Task instructions
Set down, please, exactly the lines below that run from the line with "Andreas Griewank and" to the line with "Godfrey~H. Hardy and", both lines included.

Items listed in a dataset:
-=-=-

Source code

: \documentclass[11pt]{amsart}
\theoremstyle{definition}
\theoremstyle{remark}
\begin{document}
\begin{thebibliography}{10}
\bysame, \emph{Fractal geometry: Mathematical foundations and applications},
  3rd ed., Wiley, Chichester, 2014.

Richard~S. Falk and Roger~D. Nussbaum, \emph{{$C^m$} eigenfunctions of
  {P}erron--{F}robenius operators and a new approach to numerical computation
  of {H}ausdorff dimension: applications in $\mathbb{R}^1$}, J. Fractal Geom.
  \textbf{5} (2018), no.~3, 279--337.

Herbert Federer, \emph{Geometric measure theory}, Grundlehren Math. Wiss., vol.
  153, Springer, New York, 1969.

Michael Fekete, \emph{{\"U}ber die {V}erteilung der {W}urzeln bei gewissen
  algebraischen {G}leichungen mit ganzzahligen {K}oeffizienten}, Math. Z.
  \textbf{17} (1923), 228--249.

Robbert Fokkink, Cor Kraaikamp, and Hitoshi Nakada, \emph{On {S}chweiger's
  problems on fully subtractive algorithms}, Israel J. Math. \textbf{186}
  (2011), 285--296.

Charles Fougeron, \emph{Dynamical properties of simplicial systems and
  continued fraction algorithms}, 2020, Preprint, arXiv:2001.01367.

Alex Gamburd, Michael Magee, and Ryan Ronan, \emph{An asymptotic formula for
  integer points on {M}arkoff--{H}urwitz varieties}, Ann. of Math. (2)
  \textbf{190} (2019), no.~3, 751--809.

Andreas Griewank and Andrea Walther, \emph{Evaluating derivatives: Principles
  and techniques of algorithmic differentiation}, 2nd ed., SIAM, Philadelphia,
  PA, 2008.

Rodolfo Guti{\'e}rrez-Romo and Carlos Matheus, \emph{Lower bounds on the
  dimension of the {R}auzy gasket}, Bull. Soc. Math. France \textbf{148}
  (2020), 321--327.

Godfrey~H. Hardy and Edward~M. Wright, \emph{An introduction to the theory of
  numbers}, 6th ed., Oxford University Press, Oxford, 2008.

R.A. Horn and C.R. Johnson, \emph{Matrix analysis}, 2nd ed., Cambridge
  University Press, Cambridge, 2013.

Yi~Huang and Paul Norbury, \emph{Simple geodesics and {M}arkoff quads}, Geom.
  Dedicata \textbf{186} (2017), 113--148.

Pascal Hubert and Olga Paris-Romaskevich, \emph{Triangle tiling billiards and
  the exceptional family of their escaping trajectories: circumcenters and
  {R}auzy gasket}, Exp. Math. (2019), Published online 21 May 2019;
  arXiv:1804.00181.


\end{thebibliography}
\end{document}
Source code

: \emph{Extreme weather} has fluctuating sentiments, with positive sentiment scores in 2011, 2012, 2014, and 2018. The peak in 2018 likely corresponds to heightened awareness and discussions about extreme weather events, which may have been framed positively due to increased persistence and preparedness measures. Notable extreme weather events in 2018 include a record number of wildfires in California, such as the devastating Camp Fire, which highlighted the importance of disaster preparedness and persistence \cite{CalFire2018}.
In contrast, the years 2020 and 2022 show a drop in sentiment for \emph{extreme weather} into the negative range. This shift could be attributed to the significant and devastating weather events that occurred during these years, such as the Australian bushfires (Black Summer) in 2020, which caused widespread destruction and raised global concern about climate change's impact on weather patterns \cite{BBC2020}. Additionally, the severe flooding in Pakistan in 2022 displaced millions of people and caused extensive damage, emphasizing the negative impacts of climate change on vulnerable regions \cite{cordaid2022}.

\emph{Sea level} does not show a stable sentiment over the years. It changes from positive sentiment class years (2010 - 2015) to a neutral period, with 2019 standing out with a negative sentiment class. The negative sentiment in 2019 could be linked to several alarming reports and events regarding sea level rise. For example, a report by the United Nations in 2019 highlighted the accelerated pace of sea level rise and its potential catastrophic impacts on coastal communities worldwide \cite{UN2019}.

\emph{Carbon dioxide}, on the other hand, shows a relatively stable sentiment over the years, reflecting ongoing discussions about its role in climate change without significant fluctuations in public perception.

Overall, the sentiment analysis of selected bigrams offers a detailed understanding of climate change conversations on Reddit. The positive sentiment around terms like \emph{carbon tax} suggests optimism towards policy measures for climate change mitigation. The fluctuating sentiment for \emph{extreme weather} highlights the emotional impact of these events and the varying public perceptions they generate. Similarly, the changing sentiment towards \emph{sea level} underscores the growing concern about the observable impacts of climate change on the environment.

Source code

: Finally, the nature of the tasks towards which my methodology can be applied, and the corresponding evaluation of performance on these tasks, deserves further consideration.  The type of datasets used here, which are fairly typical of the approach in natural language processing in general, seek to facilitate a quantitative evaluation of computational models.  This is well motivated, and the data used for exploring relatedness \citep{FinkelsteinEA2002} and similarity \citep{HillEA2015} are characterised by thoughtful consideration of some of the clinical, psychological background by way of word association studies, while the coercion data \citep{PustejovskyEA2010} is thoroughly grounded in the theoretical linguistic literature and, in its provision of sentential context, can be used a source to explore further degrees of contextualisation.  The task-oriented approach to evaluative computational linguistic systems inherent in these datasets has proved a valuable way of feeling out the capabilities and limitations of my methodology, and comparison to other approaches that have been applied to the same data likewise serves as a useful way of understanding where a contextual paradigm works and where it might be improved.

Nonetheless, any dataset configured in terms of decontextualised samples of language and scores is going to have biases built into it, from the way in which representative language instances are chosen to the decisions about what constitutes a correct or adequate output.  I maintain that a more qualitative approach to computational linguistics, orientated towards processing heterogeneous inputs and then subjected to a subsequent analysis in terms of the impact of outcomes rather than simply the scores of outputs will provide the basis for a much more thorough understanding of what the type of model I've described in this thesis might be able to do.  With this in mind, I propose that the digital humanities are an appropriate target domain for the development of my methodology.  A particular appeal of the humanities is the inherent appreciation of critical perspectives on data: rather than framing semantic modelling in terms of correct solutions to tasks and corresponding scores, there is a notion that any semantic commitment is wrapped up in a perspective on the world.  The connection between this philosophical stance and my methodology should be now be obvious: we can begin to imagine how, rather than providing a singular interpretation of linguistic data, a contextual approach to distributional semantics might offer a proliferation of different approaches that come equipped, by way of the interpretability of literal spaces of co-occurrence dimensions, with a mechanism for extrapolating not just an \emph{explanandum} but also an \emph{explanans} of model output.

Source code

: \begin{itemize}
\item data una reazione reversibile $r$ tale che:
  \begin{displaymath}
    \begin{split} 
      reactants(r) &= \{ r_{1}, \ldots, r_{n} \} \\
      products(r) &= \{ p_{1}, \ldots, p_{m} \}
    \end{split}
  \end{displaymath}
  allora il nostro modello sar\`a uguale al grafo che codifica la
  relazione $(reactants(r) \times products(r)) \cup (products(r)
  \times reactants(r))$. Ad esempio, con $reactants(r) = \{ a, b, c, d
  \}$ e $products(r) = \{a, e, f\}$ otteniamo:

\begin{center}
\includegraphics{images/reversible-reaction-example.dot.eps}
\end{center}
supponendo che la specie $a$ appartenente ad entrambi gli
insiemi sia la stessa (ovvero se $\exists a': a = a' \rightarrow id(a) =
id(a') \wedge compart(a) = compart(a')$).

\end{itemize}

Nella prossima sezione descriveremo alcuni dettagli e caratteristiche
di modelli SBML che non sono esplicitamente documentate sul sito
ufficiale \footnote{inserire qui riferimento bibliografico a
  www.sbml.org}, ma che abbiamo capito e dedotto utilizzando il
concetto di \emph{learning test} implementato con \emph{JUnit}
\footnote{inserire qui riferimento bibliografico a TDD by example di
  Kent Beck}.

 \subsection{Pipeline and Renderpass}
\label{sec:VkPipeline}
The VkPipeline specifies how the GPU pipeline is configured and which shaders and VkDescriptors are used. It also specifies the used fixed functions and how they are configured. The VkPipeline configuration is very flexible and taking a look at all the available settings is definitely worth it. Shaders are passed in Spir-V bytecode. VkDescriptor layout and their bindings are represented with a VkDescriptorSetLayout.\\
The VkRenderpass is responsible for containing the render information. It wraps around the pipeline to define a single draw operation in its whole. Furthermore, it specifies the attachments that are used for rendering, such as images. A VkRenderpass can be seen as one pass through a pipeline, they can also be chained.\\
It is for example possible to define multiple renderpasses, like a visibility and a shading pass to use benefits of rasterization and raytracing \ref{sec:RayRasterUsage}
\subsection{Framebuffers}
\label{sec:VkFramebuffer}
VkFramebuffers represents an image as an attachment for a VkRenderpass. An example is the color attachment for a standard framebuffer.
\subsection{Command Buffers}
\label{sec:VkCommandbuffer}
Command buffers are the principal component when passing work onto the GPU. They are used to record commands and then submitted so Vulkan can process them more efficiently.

-=-=-

Output for this exercise
Andreas Griewank and Andrea Walther, \emph{Evaluating derivatives: Principles
  and techniques of algorithmic differentiation}, 2nd ed., SIAM, Philadelphia,
  PA, 2008.

Rodolfo Guti{\'e}rrez-Romo and Carlos Matheus, \emph{Lower bounds on the
  dimension of the {R}auzy gasket}, Bull. Soc. Math. France \textbf{148}
  (2020), 321--327.

Godfrey~H. Hardy and Edward~M. Wright, \emph{An introduction to the theory of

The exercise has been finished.